CHARLOTTE, NC – A new push tonight for LGBTQ rights in Charlotte. Dozens of people rallied outside the government center to push for a non-discrimination ordinance, which is something advocates say is long overdue.
“We’re hoping that the city of Charlotte really takes a serious step in this direction and is able to commit beyond words,” said Daniel Valdez.
He is the President of Charlotte Pride. Valdez says the city council is dragging their feet when it comes to action on a non-discrimination ordinance for LGBTQ
“On a broader level I think it sends a message that Charlotte is an inclusive city. It is a welcoming city,” said Valdez.
“I think a lot of people would be surprised to know that I could marry my partner tomorrow and be fired from my job the next day,” said Cameron Pruette.
Pruette is the head of Charlotte LGBTQ Democrats. He says they’re looking for logical education based language in an ordinance that is similar to what has been passed in eight other North Carolina cities.
“You can be denied housing, a job, or access to services in Charlotte because you’re gay, or because your trans, or because your hairstyle is racially based,” explained Pruette.

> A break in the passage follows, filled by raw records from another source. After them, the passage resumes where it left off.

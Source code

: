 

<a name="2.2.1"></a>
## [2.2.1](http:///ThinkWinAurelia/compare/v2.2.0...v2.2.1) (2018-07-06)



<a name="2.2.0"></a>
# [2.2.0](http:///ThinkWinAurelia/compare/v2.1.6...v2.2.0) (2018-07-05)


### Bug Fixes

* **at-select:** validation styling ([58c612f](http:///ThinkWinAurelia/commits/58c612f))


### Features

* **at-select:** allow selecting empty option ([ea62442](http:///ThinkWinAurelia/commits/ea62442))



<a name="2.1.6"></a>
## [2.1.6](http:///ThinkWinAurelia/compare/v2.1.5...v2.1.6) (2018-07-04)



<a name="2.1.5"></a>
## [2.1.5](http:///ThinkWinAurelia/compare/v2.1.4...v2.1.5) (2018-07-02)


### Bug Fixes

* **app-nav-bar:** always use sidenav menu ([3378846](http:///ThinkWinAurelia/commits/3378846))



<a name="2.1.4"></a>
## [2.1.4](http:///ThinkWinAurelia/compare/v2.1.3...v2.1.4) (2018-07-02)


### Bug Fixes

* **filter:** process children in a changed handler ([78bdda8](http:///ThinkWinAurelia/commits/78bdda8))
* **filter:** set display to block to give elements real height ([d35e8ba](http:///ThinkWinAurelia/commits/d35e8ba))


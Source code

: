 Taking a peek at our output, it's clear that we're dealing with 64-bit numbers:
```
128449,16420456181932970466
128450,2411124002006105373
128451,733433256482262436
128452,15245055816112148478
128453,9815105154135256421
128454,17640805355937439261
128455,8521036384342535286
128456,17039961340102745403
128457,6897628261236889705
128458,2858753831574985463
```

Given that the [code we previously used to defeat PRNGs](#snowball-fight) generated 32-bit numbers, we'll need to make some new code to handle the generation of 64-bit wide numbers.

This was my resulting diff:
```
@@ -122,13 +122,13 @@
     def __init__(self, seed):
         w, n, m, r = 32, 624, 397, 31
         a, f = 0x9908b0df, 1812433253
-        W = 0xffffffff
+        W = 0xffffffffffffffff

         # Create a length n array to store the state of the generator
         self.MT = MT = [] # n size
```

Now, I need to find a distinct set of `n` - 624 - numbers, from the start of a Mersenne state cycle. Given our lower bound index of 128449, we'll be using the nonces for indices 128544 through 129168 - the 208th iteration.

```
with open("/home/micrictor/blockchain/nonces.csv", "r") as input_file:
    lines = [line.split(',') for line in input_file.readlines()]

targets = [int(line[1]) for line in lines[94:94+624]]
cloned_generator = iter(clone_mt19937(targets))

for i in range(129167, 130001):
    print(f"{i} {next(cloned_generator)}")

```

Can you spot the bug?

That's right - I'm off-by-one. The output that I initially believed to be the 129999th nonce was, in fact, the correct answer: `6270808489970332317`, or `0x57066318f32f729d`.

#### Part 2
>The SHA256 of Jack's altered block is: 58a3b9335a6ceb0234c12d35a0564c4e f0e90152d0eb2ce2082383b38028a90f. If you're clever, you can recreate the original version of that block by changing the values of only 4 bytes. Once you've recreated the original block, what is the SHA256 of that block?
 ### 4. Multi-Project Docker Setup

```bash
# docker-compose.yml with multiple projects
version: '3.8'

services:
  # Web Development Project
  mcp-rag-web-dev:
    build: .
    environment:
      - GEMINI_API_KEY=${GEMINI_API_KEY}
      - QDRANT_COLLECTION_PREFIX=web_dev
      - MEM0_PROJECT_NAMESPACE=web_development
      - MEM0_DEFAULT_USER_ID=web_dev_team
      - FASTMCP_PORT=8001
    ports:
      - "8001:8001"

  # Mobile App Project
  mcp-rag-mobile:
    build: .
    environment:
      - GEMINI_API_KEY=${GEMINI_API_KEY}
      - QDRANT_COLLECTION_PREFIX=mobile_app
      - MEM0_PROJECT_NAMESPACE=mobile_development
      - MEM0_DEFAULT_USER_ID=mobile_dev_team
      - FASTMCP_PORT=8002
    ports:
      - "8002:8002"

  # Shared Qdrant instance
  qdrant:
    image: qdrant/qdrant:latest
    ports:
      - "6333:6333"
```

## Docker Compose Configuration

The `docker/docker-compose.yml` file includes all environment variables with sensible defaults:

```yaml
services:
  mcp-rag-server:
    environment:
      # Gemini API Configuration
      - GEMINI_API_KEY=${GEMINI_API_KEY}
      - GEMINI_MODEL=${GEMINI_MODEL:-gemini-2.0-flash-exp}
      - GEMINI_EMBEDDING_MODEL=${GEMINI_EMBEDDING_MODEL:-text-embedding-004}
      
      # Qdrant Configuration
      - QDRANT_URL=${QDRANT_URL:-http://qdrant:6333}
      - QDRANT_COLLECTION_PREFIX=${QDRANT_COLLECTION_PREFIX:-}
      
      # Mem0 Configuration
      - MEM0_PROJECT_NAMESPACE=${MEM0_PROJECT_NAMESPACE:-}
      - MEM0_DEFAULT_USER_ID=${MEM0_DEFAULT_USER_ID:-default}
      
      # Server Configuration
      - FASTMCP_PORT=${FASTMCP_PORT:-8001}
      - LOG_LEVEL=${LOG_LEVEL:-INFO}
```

Pruette says Charlotte is the largest city in America without similar protections to what have been enacted in Asheville and Durham. He says the council continues to give the issue lip service with no action.
“I’m not asking you to fix years of problems, I’m not asking you to bring back trans women who’ve been murdered in this community. I’m asking for equal access. That’s it,” said Pruette.
Charlotte Mayor Vi Lyles has said in the past that they would work on a non-discrimination ordinance, but didn’t give specifics on when.